● Exercise directions
Whenever a line in the listing below holds the string "autre", include it in the count. Say how many such lines there are and nothing more.

______________________________

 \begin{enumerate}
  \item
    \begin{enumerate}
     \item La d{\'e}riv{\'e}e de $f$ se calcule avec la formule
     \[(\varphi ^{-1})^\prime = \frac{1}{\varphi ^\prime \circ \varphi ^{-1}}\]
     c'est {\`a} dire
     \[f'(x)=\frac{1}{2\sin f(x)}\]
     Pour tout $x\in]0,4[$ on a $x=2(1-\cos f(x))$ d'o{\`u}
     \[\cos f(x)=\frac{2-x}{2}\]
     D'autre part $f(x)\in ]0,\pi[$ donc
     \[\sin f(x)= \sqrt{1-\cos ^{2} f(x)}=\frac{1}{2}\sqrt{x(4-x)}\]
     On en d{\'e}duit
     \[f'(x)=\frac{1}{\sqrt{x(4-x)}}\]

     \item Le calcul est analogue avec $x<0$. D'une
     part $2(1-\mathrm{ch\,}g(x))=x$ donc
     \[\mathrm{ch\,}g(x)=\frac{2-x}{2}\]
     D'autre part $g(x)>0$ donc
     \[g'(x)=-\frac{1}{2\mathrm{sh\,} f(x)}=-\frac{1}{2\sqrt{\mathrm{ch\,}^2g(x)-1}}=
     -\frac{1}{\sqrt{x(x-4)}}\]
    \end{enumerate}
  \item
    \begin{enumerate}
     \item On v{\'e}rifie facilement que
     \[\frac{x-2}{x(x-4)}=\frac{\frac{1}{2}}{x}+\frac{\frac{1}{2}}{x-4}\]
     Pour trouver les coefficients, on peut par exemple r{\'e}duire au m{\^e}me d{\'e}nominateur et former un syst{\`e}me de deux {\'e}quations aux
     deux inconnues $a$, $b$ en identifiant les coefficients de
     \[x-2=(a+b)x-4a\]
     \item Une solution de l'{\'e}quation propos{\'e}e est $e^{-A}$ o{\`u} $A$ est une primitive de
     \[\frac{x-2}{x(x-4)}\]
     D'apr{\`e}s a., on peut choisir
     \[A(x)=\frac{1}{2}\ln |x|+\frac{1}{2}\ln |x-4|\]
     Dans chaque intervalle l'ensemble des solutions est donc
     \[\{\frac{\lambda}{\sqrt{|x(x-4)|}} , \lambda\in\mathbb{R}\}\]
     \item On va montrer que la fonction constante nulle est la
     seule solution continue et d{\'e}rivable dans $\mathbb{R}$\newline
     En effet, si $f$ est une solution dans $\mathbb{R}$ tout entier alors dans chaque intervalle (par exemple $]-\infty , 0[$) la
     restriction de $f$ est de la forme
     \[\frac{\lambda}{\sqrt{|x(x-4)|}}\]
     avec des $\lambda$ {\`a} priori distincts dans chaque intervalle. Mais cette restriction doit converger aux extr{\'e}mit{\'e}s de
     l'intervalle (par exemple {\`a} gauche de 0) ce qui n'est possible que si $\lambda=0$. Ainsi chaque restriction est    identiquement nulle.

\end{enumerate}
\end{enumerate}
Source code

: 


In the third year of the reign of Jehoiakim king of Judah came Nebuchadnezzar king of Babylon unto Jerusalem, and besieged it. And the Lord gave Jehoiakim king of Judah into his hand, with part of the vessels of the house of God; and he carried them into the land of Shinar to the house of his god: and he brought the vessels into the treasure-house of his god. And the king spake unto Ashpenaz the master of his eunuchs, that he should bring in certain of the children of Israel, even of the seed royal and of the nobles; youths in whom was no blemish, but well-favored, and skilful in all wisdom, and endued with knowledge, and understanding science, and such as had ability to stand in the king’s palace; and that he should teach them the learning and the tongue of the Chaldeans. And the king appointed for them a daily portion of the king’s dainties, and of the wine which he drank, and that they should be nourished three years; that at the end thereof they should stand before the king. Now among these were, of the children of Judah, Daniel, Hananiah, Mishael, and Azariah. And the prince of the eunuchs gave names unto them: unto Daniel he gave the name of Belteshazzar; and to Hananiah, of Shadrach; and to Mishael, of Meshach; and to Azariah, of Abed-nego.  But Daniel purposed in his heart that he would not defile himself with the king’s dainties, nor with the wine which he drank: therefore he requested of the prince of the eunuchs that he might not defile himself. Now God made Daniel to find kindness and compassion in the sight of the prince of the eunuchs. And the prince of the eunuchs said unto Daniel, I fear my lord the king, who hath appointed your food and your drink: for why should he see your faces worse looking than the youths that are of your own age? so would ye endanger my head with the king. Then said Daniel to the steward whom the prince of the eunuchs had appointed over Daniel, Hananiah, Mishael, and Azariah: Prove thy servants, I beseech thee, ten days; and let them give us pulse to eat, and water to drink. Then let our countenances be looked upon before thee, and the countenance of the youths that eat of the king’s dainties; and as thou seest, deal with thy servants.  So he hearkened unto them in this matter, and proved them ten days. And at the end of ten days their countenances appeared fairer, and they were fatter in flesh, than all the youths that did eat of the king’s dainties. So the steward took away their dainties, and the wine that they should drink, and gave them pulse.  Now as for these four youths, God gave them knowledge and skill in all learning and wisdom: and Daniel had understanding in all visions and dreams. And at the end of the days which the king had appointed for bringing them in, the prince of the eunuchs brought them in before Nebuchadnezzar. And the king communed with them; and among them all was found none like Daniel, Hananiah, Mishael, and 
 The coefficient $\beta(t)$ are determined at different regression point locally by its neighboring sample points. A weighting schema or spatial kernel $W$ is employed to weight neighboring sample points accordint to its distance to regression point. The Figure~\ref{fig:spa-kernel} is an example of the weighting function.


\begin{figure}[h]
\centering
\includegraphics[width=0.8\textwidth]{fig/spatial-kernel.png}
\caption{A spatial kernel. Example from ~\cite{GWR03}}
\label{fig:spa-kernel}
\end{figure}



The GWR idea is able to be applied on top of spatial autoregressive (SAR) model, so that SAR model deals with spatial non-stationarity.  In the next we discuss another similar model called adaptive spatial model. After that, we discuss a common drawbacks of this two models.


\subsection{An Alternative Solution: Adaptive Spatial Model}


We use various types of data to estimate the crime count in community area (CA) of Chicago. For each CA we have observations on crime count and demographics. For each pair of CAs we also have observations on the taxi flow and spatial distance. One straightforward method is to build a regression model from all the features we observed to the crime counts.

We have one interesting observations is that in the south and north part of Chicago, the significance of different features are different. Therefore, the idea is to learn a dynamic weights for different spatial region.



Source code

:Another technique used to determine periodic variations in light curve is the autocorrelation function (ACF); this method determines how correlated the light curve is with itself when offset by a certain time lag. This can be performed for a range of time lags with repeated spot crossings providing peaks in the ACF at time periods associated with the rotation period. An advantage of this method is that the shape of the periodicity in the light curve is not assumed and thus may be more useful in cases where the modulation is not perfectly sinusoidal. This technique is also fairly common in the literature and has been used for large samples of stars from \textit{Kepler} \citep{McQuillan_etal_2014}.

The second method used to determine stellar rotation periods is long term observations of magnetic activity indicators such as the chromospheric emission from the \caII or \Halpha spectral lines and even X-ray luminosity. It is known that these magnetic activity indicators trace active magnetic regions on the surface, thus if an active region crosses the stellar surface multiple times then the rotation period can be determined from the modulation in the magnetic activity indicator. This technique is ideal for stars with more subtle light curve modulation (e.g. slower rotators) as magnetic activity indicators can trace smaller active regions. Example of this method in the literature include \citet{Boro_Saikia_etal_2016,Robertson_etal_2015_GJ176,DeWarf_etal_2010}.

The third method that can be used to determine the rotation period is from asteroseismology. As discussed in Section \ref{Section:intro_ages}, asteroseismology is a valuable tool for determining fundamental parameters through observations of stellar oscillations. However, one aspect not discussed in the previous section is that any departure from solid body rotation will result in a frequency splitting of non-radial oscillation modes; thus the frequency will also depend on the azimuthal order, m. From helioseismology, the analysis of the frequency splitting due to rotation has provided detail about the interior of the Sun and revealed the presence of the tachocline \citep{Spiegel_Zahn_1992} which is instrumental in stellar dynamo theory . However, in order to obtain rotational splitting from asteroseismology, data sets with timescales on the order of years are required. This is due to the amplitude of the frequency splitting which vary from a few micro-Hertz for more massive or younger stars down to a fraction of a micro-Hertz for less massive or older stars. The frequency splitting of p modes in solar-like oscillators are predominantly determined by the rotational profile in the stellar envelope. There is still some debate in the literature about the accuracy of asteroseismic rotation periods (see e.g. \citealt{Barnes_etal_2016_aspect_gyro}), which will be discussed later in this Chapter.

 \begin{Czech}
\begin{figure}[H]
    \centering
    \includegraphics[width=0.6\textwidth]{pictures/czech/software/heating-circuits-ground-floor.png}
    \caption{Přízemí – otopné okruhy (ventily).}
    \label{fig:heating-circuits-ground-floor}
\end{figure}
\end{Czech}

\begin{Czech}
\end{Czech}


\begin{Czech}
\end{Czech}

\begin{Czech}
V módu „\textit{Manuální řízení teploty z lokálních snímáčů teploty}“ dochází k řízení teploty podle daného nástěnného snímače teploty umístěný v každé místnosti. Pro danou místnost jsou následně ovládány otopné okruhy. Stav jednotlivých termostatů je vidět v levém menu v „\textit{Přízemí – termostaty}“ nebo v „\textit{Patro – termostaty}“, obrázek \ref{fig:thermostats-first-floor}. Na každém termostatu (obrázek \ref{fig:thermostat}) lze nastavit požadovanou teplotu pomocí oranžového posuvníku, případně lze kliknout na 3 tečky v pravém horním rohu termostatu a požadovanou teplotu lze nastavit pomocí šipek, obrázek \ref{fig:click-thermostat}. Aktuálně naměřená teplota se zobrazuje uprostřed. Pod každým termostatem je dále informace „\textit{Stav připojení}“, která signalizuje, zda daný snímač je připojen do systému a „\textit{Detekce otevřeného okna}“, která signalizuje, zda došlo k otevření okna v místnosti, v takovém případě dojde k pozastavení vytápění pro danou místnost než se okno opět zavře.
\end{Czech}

______________________________

● Problem solution
2